WHAT IS BEING ASKED.
Starting with the line containing "- [reserved for productionizing]" and going on through the line containing "- swipe back", return the lines of the data below exactly, and only those.
------ SUPPLIED DATA
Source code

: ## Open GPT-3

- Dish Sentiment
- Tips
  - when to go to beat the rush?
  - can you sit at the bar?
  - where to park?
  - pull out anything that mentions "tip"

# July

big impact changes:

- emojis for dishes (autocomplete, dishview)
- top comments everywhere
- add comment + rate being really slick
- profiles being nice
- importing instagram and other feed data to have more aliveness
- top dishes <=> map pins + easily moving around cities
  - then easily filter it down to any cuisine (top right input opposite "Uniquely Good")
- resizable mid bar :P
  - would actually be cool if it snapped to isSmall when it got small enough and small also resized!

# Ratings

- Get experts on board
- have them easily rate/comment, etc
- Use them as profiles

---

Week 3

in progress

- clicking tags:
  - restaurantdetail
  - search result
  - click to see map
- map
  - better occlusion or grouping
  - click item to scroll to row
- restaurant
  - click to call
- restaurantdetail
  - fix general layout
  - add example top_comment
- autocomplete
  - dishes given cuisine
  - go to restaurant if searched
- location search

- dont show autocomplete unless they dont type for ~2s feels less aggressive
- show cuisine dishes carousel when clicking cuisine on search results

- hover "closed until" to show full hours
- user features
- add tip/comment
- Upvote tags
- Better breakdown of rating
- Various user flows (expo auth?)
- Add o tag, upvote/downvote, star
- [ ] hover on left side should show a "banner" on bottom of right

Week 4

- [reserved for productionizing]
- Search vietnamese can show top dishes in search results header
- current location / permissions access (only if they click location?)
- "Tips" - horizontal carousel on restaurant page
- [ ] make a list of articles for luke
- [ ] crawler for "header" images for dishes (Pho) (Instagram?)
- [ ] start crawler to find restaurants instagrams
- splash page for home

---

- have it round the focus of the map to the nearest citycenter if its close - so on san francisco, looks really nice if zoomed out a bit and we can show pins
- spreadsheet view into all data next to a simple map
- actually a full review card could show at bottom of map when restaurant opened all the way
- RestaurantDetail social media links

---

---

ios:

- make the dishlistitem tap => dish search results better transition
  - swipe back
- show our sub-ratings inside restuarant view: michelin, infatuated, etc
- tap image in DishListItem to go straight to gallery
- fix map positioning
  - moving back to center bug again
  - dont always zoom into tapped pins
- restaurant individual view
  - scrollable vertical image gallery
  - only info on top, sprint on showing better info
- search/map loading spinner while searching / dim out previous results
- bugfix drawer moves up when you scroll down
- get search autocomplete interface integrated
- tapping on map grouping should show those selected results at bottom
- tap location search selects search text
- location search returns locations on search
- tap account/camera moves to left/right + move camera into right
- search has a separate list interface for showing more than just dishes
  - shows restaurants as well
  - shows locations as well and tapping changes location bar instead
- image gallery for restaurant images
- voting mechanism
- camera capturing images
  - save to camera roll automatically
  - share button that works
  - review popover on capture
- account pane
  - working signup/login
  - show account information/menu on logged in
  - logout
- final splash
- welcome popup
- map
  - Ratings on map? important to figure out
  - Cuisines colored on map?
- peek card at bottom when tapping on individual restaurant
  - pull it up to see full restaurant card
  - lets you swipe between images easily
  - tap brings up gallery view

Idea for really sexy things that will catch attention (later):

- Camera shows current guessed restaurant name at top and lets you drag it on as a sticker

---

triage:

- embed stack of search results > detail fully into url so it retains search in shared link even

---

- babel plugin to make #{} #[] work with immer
------------
WRITTEN SOLUTION.
- [reserved for productionizing]
- Search vietnamese can show top dishes in search results header
- current location / permissions access (only if they click location?)
- "Tips" - horizontal carousel on restaurant page
- [ ] make a list of articles for luke
- [ ] crawler for "header" images for dishes (Pho) (Instagram?)
- [ ] start crawler to find restaurants instagrams
- splash page for home

---

- have it round the focus of the map to the nearest citycenter if its close - so on san francisco, looks really nice if zoomed out a bit and we can show pins
- spreadsheet view into all data next to a simple map
- actually a full review card could show at bottom of map when restaurant opened all the way
- RestaurantDetail social media links

---

---

ios:

- make the dishlistitem tap => dish search results better transition
  - swipe back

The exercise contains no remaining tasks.